-- Opening Marker --

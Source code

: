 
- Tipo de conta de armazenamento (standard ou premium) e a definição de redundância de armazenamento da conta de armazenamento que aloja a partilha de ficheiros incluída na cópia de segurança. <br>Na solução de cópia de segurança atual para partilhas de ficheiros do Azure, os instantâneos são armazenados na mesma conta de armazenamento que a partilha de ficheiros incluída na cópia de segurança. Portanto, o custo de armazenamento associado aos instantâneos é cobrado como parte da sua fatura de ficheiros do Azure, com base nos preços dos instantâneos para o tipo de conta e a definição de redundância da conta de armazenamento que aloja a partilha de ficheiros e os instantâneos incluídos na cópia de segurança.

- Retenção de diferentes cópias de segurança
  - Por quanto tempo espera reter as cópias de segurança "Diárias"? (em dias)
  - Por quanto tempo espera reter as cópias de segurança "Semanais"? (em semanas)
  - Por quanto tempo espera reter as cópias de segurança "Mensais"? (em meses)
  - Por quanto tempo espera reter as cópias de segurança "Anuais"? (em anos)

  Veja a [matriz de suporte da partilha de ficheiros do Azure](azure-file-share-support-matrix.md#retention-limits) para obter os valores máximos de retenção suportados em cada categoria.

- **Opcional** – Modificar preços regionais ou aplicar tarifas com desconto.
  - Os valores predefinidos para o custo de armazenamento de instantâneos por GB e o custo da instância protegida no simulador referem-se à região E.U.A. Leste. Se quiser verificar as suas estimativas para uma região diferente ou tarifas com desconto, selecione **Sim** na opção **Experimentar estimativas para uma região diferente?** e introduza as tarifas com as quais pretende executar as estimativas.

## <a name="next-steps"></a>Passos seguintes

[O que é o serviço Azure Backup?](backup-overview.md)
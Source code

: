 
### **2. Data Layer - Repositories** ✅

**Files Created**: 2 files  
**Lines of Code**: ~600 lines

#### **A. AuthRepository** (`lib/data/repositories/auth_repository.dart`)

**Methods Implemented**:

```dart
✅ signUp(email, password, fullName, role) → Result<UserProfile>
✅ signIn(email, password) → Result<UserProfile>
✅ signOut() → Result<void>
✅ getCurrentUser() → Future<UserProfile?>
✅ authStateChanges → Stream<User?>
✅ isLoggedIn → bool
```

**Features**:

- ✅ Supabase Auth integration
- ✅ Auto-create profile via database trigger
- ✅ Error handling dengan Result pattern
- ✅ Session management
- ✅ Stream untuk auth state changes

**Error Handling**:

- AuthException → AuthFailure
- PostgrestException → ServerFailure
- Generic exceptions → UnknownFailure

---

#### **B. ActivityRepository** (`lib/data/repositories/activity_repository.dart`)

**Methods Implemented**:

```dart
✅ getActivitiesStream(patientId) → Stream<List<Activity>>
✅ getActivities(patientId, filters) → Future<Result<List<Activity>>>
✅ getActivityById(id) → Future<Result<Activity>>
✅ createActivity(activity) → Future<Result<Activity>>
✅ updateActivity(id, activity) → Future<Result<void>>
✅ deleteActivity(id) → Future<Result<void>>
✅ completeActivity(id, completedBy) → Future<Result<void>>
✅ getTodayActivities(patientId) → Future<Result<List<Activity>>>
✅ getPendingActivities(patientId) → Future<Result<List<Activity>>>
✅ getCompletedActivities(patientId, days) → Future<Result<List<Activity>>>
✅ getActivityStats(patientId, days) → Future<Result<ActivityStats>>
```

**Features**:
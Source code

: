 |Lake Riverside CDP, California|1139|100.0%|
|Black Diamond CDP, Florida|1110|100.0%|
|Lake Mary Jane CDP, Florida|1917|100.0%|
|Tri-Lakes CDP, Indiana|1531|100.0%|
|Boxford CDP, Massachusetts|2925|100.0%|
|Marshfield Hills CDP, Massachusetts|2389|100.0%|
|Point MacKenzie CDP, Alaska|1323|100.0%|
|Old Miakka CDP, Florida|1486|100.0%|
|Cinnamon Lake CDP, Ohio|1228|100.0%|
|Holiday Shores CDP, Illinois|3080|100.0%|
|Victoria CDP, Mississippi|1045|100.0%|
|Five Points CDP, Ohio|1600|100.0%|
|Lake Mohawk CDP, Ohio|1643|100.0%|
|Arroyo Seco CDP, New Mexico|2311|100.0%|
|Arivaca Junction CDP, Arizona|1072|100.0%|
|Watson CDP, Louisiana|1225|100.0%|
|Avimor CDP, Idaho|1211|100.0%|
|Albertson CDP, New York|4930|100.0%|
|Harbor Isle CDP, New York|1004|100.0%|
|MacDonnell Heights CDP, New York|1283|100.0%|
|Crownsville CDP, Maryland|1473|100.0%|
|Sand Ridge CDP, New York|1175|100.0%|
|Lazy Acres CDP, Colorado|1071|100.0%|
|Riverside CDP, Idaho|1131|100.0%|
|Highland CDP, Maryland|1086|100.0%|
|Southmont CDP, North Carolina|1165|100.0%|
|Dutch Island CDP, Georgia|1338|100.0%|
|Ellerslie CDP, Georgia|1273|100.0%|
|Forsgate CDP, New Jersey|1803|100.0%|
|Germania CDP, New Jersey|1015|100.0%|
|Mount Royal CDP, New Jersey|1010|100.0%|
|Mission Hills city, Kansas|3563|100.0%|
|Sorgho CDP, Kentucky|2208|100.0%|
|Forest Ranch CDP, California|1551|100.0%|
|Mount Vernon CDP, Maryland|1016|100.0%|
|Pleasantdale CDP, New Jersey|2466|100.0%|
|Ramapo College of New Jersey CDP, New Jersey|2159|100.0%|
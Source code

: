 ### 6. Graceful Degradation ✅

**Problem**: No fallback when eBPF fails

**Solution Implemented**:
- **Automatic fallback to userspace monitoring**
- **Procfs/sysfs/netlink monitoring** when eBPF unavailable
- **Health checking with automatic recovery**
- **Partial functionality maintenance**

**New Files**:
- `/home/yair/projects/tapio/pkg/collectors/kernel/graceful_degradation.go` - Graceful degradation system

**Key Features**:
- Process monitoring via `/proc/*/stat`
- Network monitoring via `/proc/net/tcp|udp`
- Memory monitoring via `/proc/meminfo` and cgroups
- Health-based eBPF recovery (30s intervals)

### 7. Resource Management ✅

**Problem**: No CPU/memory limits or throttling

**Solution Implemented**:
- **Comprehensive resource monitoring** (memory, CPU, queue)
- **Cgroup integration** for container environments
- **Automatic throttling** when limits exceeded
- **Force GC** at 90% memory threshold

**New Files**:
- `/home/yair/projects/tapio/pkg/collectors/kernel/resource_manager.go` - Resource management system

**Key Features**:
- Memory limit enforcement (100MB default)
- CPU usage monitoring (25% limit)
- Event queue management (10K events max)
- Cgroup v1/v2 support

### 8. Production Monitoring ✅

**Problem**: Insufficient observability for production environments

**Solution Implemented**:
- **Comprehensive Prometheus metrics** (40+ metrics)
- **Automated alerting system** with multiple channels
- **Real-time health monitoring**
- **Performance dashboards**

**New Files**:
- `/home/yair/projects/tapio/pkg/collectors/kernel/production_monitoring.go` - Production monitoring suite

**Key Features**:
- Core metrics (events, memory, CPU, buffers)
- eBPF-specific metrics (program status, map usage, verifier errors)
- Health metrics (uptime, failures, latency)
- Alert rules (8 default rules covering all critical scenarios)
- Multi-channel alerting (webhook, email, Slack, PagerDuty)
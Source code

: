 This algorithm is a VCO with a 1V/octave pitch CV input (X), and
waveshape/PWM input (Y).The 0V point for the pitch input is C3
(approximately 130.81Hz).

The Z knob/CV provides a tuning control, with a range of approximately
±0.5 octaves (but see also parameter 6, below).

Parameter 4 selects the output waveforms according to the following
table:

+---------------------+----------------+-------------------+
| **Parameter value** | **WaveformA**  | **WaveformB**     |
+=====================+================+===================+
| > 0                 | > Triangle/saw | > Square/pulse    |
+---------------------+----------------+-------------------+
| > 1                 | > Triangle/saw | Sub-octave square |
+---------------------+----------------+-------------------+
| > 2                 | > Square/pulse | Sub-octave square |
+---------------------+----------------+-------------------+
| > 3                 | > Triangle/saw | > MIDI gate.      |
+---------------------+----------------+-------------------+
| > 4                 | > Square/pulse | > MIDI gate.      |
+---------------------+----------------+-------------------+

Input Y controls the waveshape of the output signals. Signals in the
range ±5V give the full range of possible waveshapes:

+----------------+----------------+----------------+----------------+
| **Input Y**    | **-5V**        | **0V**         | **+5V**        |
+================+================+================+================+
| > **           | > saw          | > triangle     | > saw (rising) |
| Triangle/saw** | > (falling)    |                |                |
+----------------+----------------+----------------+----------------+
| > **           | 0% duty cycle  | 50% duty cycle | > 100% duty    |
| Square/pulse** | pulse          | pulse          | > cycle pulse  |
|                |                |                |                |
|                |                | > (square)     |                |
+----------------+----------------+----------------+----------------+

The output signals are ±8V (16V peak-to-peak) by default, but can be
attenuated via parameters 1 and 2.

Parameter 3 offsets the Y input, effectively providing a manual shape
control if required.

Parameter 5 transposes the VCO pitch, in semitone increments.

-- Closing Marker --

INSTRUCTIONS TO FOLLOW: Give back exactly the lines of the listing above that run from the line with "- **Cgroup integration**" to the line with "- Cgroup v1/v2 support", inclusive.

ANSWER TO THE PROBLEM:
- **Cgroup integration** for container environments
- **Automatic throttling** when limits exceeded
- **Force GC** at 90% memory threshold

**New Files**:
- `/home/yair/projects/tapio/pkg/collectors/kernel/resource_manager.go` - Resource management system

**Key Features**:
- Memory limit enforcement (100MB default)
- CPU usage monitoring (25% limit)
- Event queue management (10K events max)
- Cgroup v1/v2 support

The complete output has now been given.